§ **Dataset records**
• • • • •

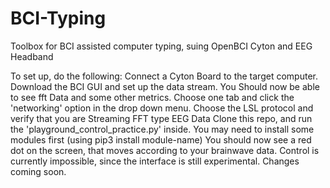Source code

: # BCI-Typing
Toolbox for BCI assisted computer typing, suing OpenBCI Cyton and EEG Headband

To set up, do the following:
Connect a Cyton Board to the target computer.
Download the BCI GUI and set up the data stream. You Should now be able to see fft Data and some other metrics.
Choose one tab and click the 'networking' option in the drop down menu.
Choose the LSL protocol and verify that you are Streaming FFT type EEG Data
Clone this repo, and run the 'playground_control_practice.py' inside. You may need to install some modules first (using pip3 install module-name)
You should now see a red dot on the screen, that moves according to your brainwave data.
Control is currently impossible, since the interface is still experimental. Changes coming soon.
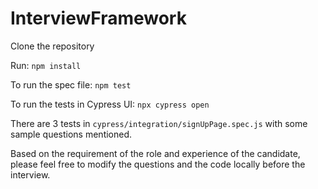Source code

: # InterviewFramework

Clone the repository

Run: `npm install`

To run the spec file: `npm test`

To run the tests in Cypress UI: `npx cypress open`

There are 3 tests in `cypress/integration/signUpPage.spec.js` with some sample questions mentioned.

Based on the requirement of the role and experience of the candidate, please feel free to modify the questions and the code locally before the interview.
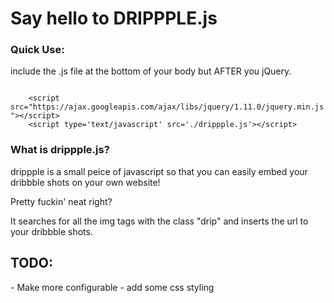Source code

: <h1>Say hello to DRIPPPLE.js</h1>

<h3>Quick Use:</h3>
<p>include the .js file at the bottom of your body but AFTER you jQuery.</p>
<code>
	&lt;script src="https://ajax.googleapis.com/ajax/libs/jquery/1.11.0/jquery.min.js">&lt;/script>
	&lt;script type='text/javascript' src='./drippple.js'>&lt;/script>
</code>

<h3>What is drippple.js?</h3>
<p>drippple is a small peice of javascript so that you can easily embed your dribbble shots on your own website!</p>
<p>Pretty fuckin' neat right?</p>
<p>It searches for all the img tags with the class "drip" and inserts the url to your dribbble shots.</p>




<h2>TODO:</h2>
- Make more configurable
- add some css styling
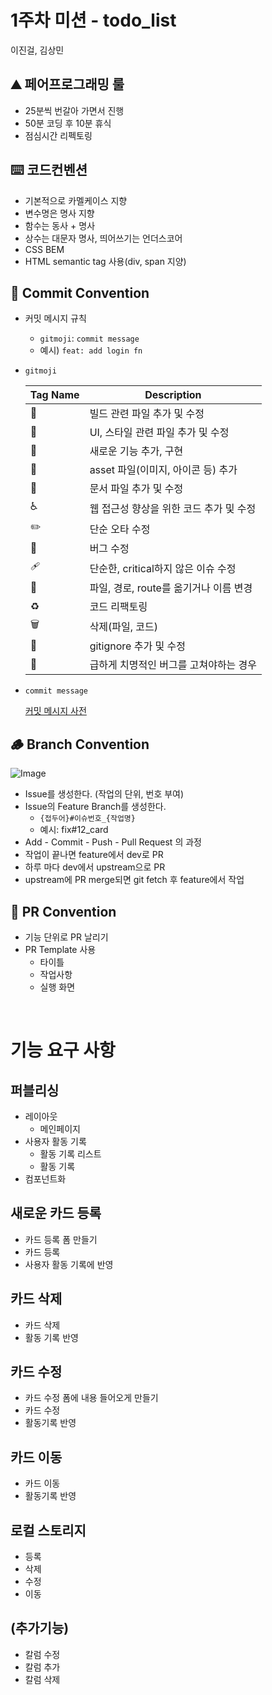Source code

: <h1>1주차 미션 - todo_list</h1>
<p>이진걸, 김상민</p>

## ⛰ 페어프로그래밍 룰

- 25분씩 번갈아 가면서 진행
- 50분 코딩 후 10분 휴식
- 점심시간 리펙토링

## ⌨️ 코드컨벤션

- 기본적으로 카멜케이스 지향
- 변수명은 명사 지향
- 함수는 동사 + 명사
- 상수는 대문자 명사, 띄어쓰기는 언더스코어
- CSS BEM
- HTML semantic tag 사용(div, span 지양)

<h2>🌱 Commit Convention</h2>
<ul>
<li>
<p>커밋 메시지 규칙</p>
<ul>
<li><code>gitmoji</code>: <code>commit message</code></li>
<li>예시) <code>feat: add login fn</code></li>
</ul>
</li>
<li>
<p><code>gitmoji</code></p>

| Tag Name           | Description                             |
| ------------------ | --------------------------------------- |
| :construction:     | 빌드 관련 파일 추가 및 수정             |
| :art:              | UI, 스타일 관련 파일 추가 및 수정       |
| :seedling:         | 새로운 기능 추가, 구현                  |
| :camera_flash:     | asset 파일(이미지, 아이콘 등) 추가      |
| :memo:             | 문서 파일 추가 및 수정                  |
| :wheelchair:       | 웹 접근성 향상을 위한 코드 추가 및 수정 |
| :pencil2:          | 단순 오타 수정                          |
| :bug:              | 버그 수정                               |
| :adhesive_bandage: | 단순한, critical하지 않은 이슈 수정     |
| :truck:            | 파일, 경로, route를 옮기거나 이름 변경  |
| :recycle:          | 코드 리팩토링                           |
| :wastebasket:      | 삭제(파일, 코드)                        |
| :see_no_evil:      | gitignore 추가 및 수정                  |
| :rotating_light:   | 급하게 치명적인 버그를 고쳐야하는 경우  |

</li>
<li>
<p><code>commit message</code></p>
<a href="https://blog.ull.im/engineering/2019/03/10/logs-on-git.html">커밋 메시지 사전</a>
</li>
</ul>
<h2>🪵 Branch Convention</h2>

![Image](https://github.com/users/Sang-minKIM/projects/1/assets/87116017/442fa51c-352b-4c2b-bc5b-6c3b4947f6f5)

<ul>
<li>Issue를 생성한다. (작업의 단위, 번호 부여)</li>
<li>Issue의 Feature Branch를 생성한다.
<ul>
<li><code>{접두어}#이슈번호_{작업명}</code></li>
<li>예시: fix#12_card</li>
</ul>
</li>
<li>Add - Commit - Push - Pull Request 의 과정</li>
<li>작업이 끝나면 feature에서 dev로 PR</li>
<li>하루 마다 dev에서 upstream으로 PR</li>
<li>upstream에 PR merge되면 git fetch 후 feature에서 작업</li>
</ul>
<h2>🌳 PR Convention</h2>
<ul>
<li>기능 단위로 PR 날리기</li>
<li>PR Template 사용
<ul>
<li>타이틀</li>
<li>작업사항</li>
<li>실행 화면</li>
</ul>
</li>
</ul>  
<br>

# 기능 요구 사항

## 퍼블리싱

- 레이아웃
  - 메인페이지
- 사용자 활동 기록
  - 활동 기록 리스트
  - 활동 기록
- 컴포넌트화

## 새로운 카드 등록

- 카드 등록 폼 만들기
- 카드 등록
- 사용자 활동 기록에 반영

## 카드 삭제

- 카드 삭제
- 활동 기록 반영

## 카드 수정

- 카드 수정 폼에 내용 들어오게 만들기
- 카드 수정
- 활동기록 반영

## 카드 이동

- 카드 이동
- 활동기록 반영

## 로컬 스토리지

- 등록
- 삭제
- 수정
- 이동

## (추가기능)

- 칼럼 수정
- 칼럼 추가
- 칼럼 삭제
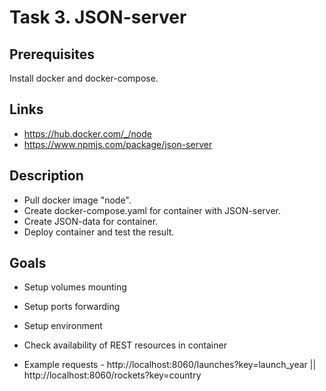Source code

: # Task 3. JSON-server

## Prerequisites

Install docker and docker-compose.

## Links

* https://hub.docker.com/_/node
* https://www.npmjs.com/package/json-server

## Description

* Pull docker image "node".
* Create docker-compose.yaml for container with JSON-server.
* Create JSON-data for container.
* Deploy container and test the result.

## Goals

* Setup volumes mounting
* Setup ports forwarding
* Setup environment
* Check availability of REST resources in container


* Example requests - http://localhost:8060/launches?key=launch_year || http://localhost:8060/rockets?key=country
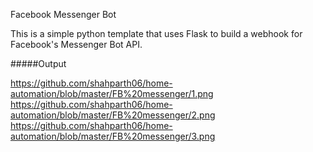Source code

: Facebook Messenger Bot

This is a simple python template that uses Flask to build a webhook for Facebook's Messenger Bot API.

#####Output

https://github.com/shahparth06/home-automation/blob/master/FB%20messenger/1.png
https://github.com/shahparth06/home-automation/blob/master/FB%20messenger/2.png
https://github.com/shahparth06/home-automation/blob/master/FB%20messenger/3.png

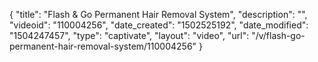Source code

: {
    "title": "Flash &amp; Go Permanent Hair Removal System",
    "description": "",
    "videoid": "110004256",
    "date_created": "1502525192",
    "date_modified": "1504247457",
    "type": "captivate",
    "layout": "video",
    "url": "\/v\/flash-go-permanent-hair-removal-system\/110004256"
}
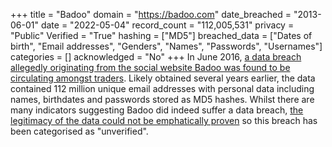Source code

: +++
title = "Badoo"
domain = "https://badoo.com"
date_breached = "2013-06-01"
date = "2022-05-04"
record_count = "112,005,531"
privacy = "Public"
Verified = "True"
hashing = ["MD5"]
breached_data = ["Dates of birth", "Email addresses", "Genders", "Names", "Passwords", "Usernames"]
categories = []
acknowledged = "No"
+++
In June 2016, <a href="http://motherboard.vice.com/read/another-day-another-hack-user-accounts-of-dating-site-badoo" target="_blank" rel="noopener">a data breach allegedly originating from the social website Badoo was found to be circulating amongst traders</a>. Likely obtained several years earlier, the data contained 112 million unique email addresses with personal data including names, birthdates and passwords stored as MD5 hashes. Whilst there are many indicators suggesting Badoo did indeed suffer a data breach, <a href="https://www.troyhunt.com/introducing-unverified-breaches-to-have-i-been-pwned" target="_blank" rel="noopener">the legitimacy of the data could not be emphatically proven</a> so this breach has been categorised as &quot;unverified&quot;.
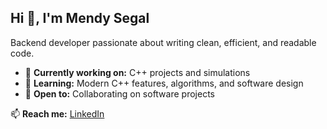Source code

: ## Hi 👋, I'm Mendy Segal

Backend developer passionate about writing clean, efficient, and readable code.

- 🔭 **Currently working on:** C++ projects and simulations  
- 🌱 **Learning:** Modern C++ features, algorithms, and software design  
- 👯 **Open to:** Collaborating on software projects  

📫 **Reach me:** [LinkedIn](https://www.linkedin.com/in/mendy-segal/)

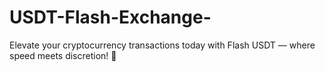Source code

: # USDT-Flash-Exchange-
Elevate your cryptocurrency transactions today with Flash USDT — where speed meets discretion! 🚀
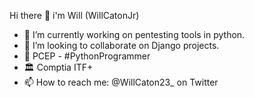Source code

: Hi there 👋 i'm Will (WillCatonJr)

- 🎨 I’m currently working on pentesting tools in python.
- 👯 I’m looking to collaborate on Django projects.
- 🥂 PCEP - #PythonProgrammer
- 🏛 Comptia ITF+
- 📫 How to reach me: @WillCaton23_ on Twitter 

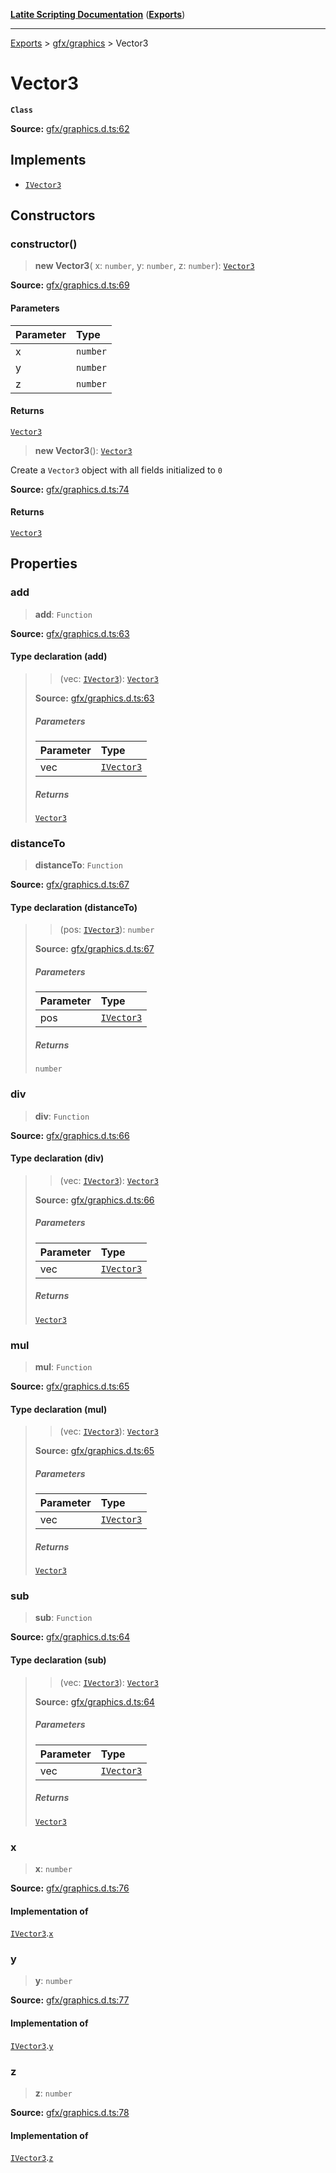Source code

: [**Latite Scripting Documentation**](../../README.md) ([**Exports**](../../exports.md))

---

[Exports](../../exports.md) > [gfx/graphics](../index.md) > Vector3

# Vector3

**`Class`**

**Source:** [gfx/graphics.d.ts:62](https://github.com/LatiteScripting/latitescripting.github.io/blob/a08b0d1/definitions/gfx/graphics.d.ts#L62)

## Implements

- [`IVector3`](../interfaces/interface.IVector3.md)

## Constructors

### constructor()

> **new Vector3**(
> x: `number`,
> y: `number`,
> z: `number`): [`Vector3`](class.Vector3.md)

**Source:** [gfx/graphics.d.ts:69](https://github.com/LatiteScripting/latitescripting.github.io/blob/a08b0d1/definitions/gfx/graphics.d.ts#L69)

#### Parameters

| Parameter | Type     |
| :-------- | :------- |
| x         | `number` |
| y         | `number` |
| z         | `number` |

#### Returns

[`Vector3`](class.Vector3.md)

> **new Vector3**(): [`Vector3`](class.Vector3.md)

Create a `Vector3` object with all fields initialized to `0`

**Source:** [gfx/graphics.d.ts:74](https://github.com/LatiteScripting/latitescripting.github.io/blob/a08b0d1/definitions/gfx/graphics.d.ts#L74)

#### Returns

[`Vector3`](class.Vector3.md)

## Properties

### add

> **add**: `Function`

**Source:** [gfx/graphics.d.ts:63](https://github.com/LatiteScripting/latitescripting.github.io/blob/a08b0d1/definitions/gfx/graphics.d.ts#L63)

#### Type declaration (add)

> > (vec: [`IVector3`](../interfaces/interface.IVector3.md)): [`Vector3`](class.Vector3.md)
>
> **Source:** [gfx/graphics.d.ts:63](https://github.com/LatiteScripting/latitescripting.github.io/blob/a08b0d1/definitions/gfx/graphics.d.ts#L63)
>
> ##### Parameters
>
> | Parameter | Type                                              |
> | :-------- | :------------------------------------------------ |
> | vec       | [`IVector3`](../interfaces/interface.IVector3.md) |
>
> ##### Returns
>
> [`Vector3`](class.Vector3.md)

### distanceTo

> **distanceTo**: `Function`

**Source:** [gfx/graphics.d.ts:67](https://github.com/LatiteScripting/latitescripting.github.io/blob/a08b0d1/definitions/gfx/graphics.d.ts#L67)

#### Type declaration (distanceTo)

> > (pos: [`IVector3`](../interfaces/interface.IVector3.md)): `number`
>
> **Source:** [gfx/graphics.d.ts:67](https://github.com/LatiteScripting/latitescripting.github.io/blob/a08b0d1/definitions/gfx/graphics.d.ts#L67)
>
> ##### Parameters
>
> | Parameter | Type                                              |
> | :-------- | :------------------------------------------------ |
> | pos       | [`IVector3`](../interfaces/interface.IVector3.md) |
>
> ##### Returns
>
> `number`

### div

> **div**: `Function`

**Source:** [gfx/graphics.d.ts:66](https://github.com/LatiteScripting/latitescripting.github.io/blob/a08b0d1/definitions/gfx/graphics.d.ts#L66)

#### Type declaration (div)

> > (vec: [`IVector3`](../interfaces/interface.IVector3.md)): [`Vector3`](class.Vector3.md)
>
> **Source:** [gfx/graphics.d.ts:66](https://github.com/LatiteScripting/latitescripting.github.io/blob/a08b0d1/definitions/gfx/graphics.d.ts#L66)
>
> ##### Parameters
>
> | Parameter | Type                                              |
> | :-------- | :------------------------------------------------ |
> | vec       | [`IVector3`](../interfaces/interface.IVector3.md) |
>
> ##### Returns
>
> [`Vector3`](class.Vector3.md)

### mul

> **mul**: `Function`

**Source:** [gfx/graphics.d.ts:65](https://github.com/LatiteScripting/latitescripting.github.io/blob/a08b0d1/definitions/gfx/graphics.d.ts#L65)

#### Type declaration (mul)

> > (vec: [`IVector3`](../interfaces/interface.IVector3.md)): [`Vector3`](class.Vector3.md)
>
> **Source:** [gfx/graphics.d.ts:65](https://github.com/LatiteScripting/latitescripting.github.io/blob/a08b0d1/definitions/gfx/graphics.d.ts#L65)
>
> ##### Parameters
>
> | Parameter | Type                                              |
> | :-------- | :------------------------------------------------ |
> | vec       | [`IVector3`](../interfaces/interface.IVector3.md) |
>
> ##### Returns
>
> [`Vector3`](class.Vector3.md)

### sub

> **sub**: `Function`

**Source:** [gfx/graphics.d.ts:64](https://github.com/LatiteScripting/latitescripting.github.io/blob/a08b0d1/definitions/gfx/graphics.d.ts#L64)

#### Type declaration (sub)

> > (vec: [`IVector3`](../interfaces/interface.IVector3.md)): [`Vector3`](class.Vector3.md)
>
> **Source:** [gfx/graphics.d.ts:64](https://github.com/LatiteScripting/latitescripting.github.io/blob/a08b0d1/definitions/gfx/graphics.d.ts#L64)
>
> ##### Parameters
>
> | Parameter | Type                                              |
> | :-------- | :------------------------------------------------ |
> | vec       | [`IVector3`](../interfaces/interface.IVector3.md) |
>
> ##### Returns
>
> [`Vector3`](class.Vector3.md)

### x

> **x**: `number`

**Source:** [gfx/graphics.d.ts:76](https://github.com/LatiteScripting/latitescripting.github.io/blob/a08b0d1/definitions/gfx/graphics.d.ts#L76)

#### Implementation of

[`IVector3`](../interfaces/interface.IVector3.md).[`x`](../interfaces/interface.IVector3.md#x)

### y

> **y**: `number`

**Source:** [gfx/graphics.d.ts:77](https://github.com/LatiteScripting/latitescripting.github.io/blob/a08b0d1/definitions/gfx/graphics.d.ts#L77)

#### Implementation of

[`IVector3`](../interfaces/interface.IVector3.md).[`y`](../interfaces/interface.IVector3.md#y)

### z

> **z**: `number`

**Source:** [gfx/graphics.d.ts:78](https://github.com/LatiteScripting/latitescripting.github.io/blob/a08b0d1/definitions/gfx/graphics.d.ts#L78)

#### Implementation of

[`IVector3`](../interfaces/interface.IVector3.md).[`z`](../interfaces/interface.IVector3.md#z)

• • • • •

Print only the lines from the first line of the data above through the one containing "Choose the LSL", exactly as they are, with pictures omitted.

§ **Exercise answer**
Source code

: # BCI-Typing
Toolbox for BCI assisted computer typing, suing OpenBCI Cyton and EEG Headband

To set up, do the following:
Connect a Cyton Board to the target computer.
Download the BCI GUI and set up the data stream. You Should now be able to see fft Data and some other metrics.
Choose one tab and click the 'networking' option in the drop down menu.
Choose the LSL protocol and verify that you are Streaming FFT type EEG Data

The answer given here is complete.